Detects segfaults, parses the syslog related to the segfault, and shows which process segfaulted in conjunction with which shared object file crashed and some additional information regarding the crash.

FROM logs-system.syslog*
| WHERE host.os.type == "linux" and process.name == "kernel" and message like "*segfault*"
| WHERE @timestamp > NOW() - 12 hour
| GROK message "\\[%{DATA:timestamp}\\] %{WORD:process}\\[%{NUMBER:pid}\\]: segfault at %{BASE16NUM:segfault_address} ip %{BASE16NUM:instruction_pointer} sp %{BASE16NUM:stack_pointer} error %{NUMBER:error_code} in %{DATA:so_name}\\[%{BASE16NUM:so_base_address}\\+%{BASE16NUM:so_offset}\\] likely on CPU %{NUMBER:cpu} \\(core %{NUMBER:core}, socket %{NUMBER:socket}\\)"
| EVAL timestamp = REPLACE(timestamp, "\\s+", "")
| KEEP timestamp, process, pid, segfault_address, instruction_pointer, stack_pointer, error_code, so_name, so_base_address, so_offset, cpu, core, socket
| STATS process_count = COUNT(process), so_count = COUNT(so_name) by process, so_name
// Alter this threshold to make sense for your environment 
| WHERE process_count > 100
| LIMIT 10

Syslog doesn't log all the same every time, sometimes it adds prepending spaces.
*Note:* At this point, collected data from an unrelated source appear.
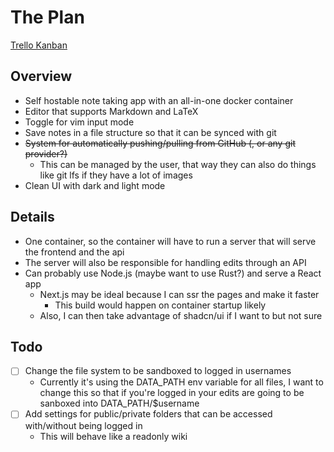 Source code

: # The Plan

[Trello Kanban](https://trello.com/b/wL2Bg5XN/tungsten)

## Overview

- Self hostable note taking app with an all-in-one docker container
- Editor that supports Markdown and LaTeX
- Toggle for vim input mode
- Save notes in a file structure so that it can be synced with git
- ~~System for automatically pushing/pulling from GitHub (, or any git provider?)~~
  - This can be managed by the user, that way they can also do things like git lfs if they have a lot of images
- Clean UI with dark and light mode

## Details

- One container, so the container will have to run a server that will serve the frontend and the api
- The server will also be responsible for handling edits through an API
- Can probably use Node.js (maybe want to use Rust?) and serve a React app
  - Next.js may be ideal because I can ssr the pages and make it faster
    - This build would happen on container startup likely
  - Also, I can then take advantage of shadcn/ui if I want to but not sure

## Todo

- [ ] Change the file system to be sandboxed to logged in usernames
  - Currently it's using the DATA_PATH env variable for all files, I want to change this so that if you're logged in your edits are going to be sanboxed into DATA_PATH/$username
- [ ] Add settings for public/private folders that can be accessed with/without being logged in
  - This will behave like a readonly wiki
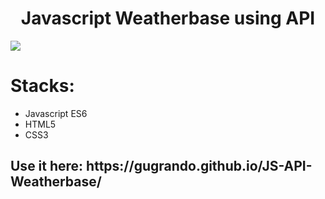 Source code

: <h1 align="center"> Javascript Weatherbase using API </h1>
<img  src="https://github.com/gugrando/JS-API-Weatherbase/blob/main/readme/weatherappgif.gif"/>
<h1 align="start"> Stacks: </h1>
<ul align="start"> 
  <li>Javascript ES6</li>
  <li>HTML5</li>
  <li>CSS3</li>
</ul>
<h2>
Use it here: https://gugrando.github.io/JS-API-Weatherbase/
</h2>
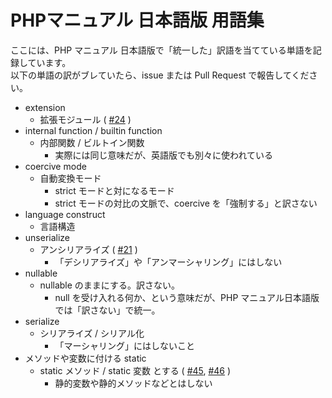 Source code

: # PHPマニュアル 日本語版 用語集

ここには、PHP マニュアル 日本語版で「統一した」訳語を当てている単語を記録しています。  
以下の単語の訳がブレていたら、issue または Pull Request で報告してください。

- extension
  * 拡張モジュール ( [#24](https://github.com/php/doc-ja/issues/24) )
- internal function / builtin function
  * 内部関数 / ビルトイン関数
    - 実際には同じ意味だが、英語版でも別々に使われている
- coercive mode
  * 自動変換モード
    - strict モードと対になるモード
    - strict モードの対比の文脈で、coercive を「強制する」と訳さない
- language construct
  * 言語構造
- unserialize
  * アンシリアライズ ( [#21](https://github.com/php/doc-ja/issues/21) )
    - 「デシリアライズ」や「アンマーシャリング」にはしない
- nullable
  * nullable のままにする。訳さない。
    - null を受け入れる何か、という意味だが、PHP マニュアル日本語版では「訳さない」で統一。
- serialize
  * シリアライズ / シリアル化
    - 「マーシャリング」にはしないこと
- メソッドや変数に付ける static
  * static メソッド / static 変数 とする ( [#45](https://github.com/php/doc-ja/issues/45 ), [#46](https://github.com/php/doc-ja/issues/46) )
    - 静的変数や静的メソッドなどとはしない
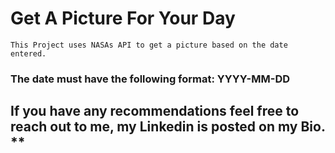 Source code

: # Get A Picture For Your Day
    This Project uses NASAs API to get a picture based on the date entered. 

### The date must have the following format: YYYY-MM-DD 

## If you have any recommendations feel free to reach out to me, my Linkedin is posted on my Bio. ** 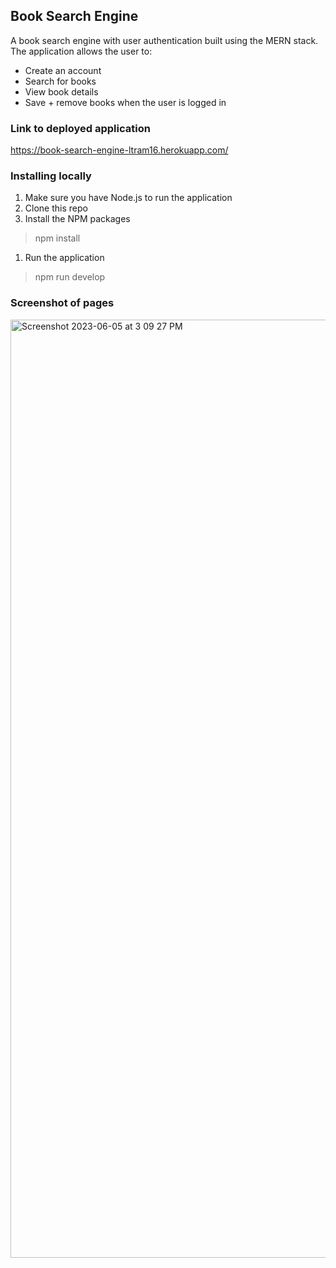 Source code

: ## Book Search Engine
  
 A book search engine with user authentication built using the MERN stack. The application allows the user to:
 
  - Create an account 
  - Search for books 
  - View book details
  - Save + remove books when the user is logged in 

### Link to deployed application

https://book-search-engine-ltram16.herokuapp.com/

### Installing locally

1. Make sure you have Node.js to run the application
2. Clone this repo
3. Install the NPM packages
> npm install
1. Run the application
> npm run develop

### Screenshot of pages


<img width="1501" alt="Screenshot 2023-06-05 at 3 09 27 PM" src="https://github.com/ltram16/book-search-engine/assets/119918403/df185474-e2f7-4f6d-8825-c7ff261d5dc2">


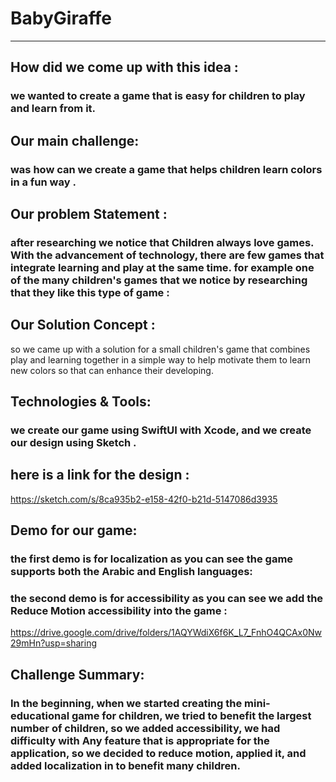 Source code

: # BabyGiraffe
___







## How did we come up with this idea :
### we wanted to create a game that is easy for children to play and learn from it.






## Our main challenge:
### was how can we create a game that helps children learn colors in a fun way .





## Our problem Statement :
### after researching we notice that Children always love games. With the advancement of technology, there are few games that integrate learning and play at the same time. for example one of the many children's games that we notice by researching that they like this type of game :






## Our Solution Concept : 
so we came up with a solution for a small children's game that combines play and learning together in a simple way to help motivate them to learn new colors so that can enhance their developing.






## Technologies & Tools:
### we create our game using SwiftUI with Xcode, and we create our design using Sketch .







## here is a link for the design :
https://sketch.com/s/8ca935b2-e158-42f0-b21d-5147086d3935





## Demo for our game:

### the first demo is for localization as you can see the game supports both the Arabic and English languages:



### the second demo is for accessibility as you can see we add the Reduce Motion accessibility into the game :

https://drive.google.com/drive/folders/1AQYWdiX6f6K_L7_FnhO4QCAx0Nw29mHn?usp=sharing





## Challenge Summary:
### In the beginning, when we started creating the mini-educational game for children, we tried to benefit the largest number of children, so we added accessibility, we had difficulty with Any feature that is appropriate for the application, so we decided to reduce motion, applied it, and added localization in to benefit many children.
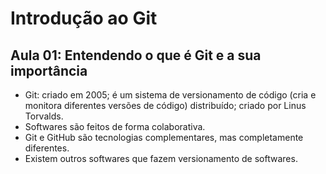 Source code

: # Introdução ao Git

## Aula 01: Entendendo o que é Git e a sua importância

- Git: criado em 2005; é um sistema de versionamento de código (cria e monitora diferentes versões de código) distribuído; criado por Linus Torvalds.
- Softwares são feitos de forma colaborativa.
- Git e GitHub são tecnologias complementares, mas completamente diferentes.
- Existem outros softwares que fazem versionamento de softwares.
We can use EVAL to remove those
Using GROK and STATS, we can count occurences of segfaults within a plain text message field, potentially detecting buffer overflow attacks
We can detect unsuccessful process injection attempts

Ruben Groenewoud · Answer 10 · Thu Mar 21 2024 23:37:25 GMT+0800 (China Standard Time)

Persistence via Cron

FROM logs-endpoint.events.file-*
| WHERE @timestamp > NOW() - 7 day
| WHERE host.os.type == "linux" and event.type in ("creation", "change") and (file.path in ("/usr/sbin/cron", "/usr/sbin/anacron") or file.path like "/etc/cron*")
| EVAL persistence = CASE(
    file.path in ("/usr/sbin/cron", "/usr/sbin/anacron") or
    file.path like "/etc/cron*",
    process.name,
    null
)
| STATS cc = COUNT(*), pers_count = COUNT(persistence), agent_count = COUNT(agent.id) by process.executable
| WHERE pers_count > 0 and pers_count <= 3 and agent_count <= 3
| SORT cc asc
| LIMIT 100

Ruben Groenewoud · Answer 11 · Thu Mar 21 2024 23:43:12 GMT+0800 (China Standard Time)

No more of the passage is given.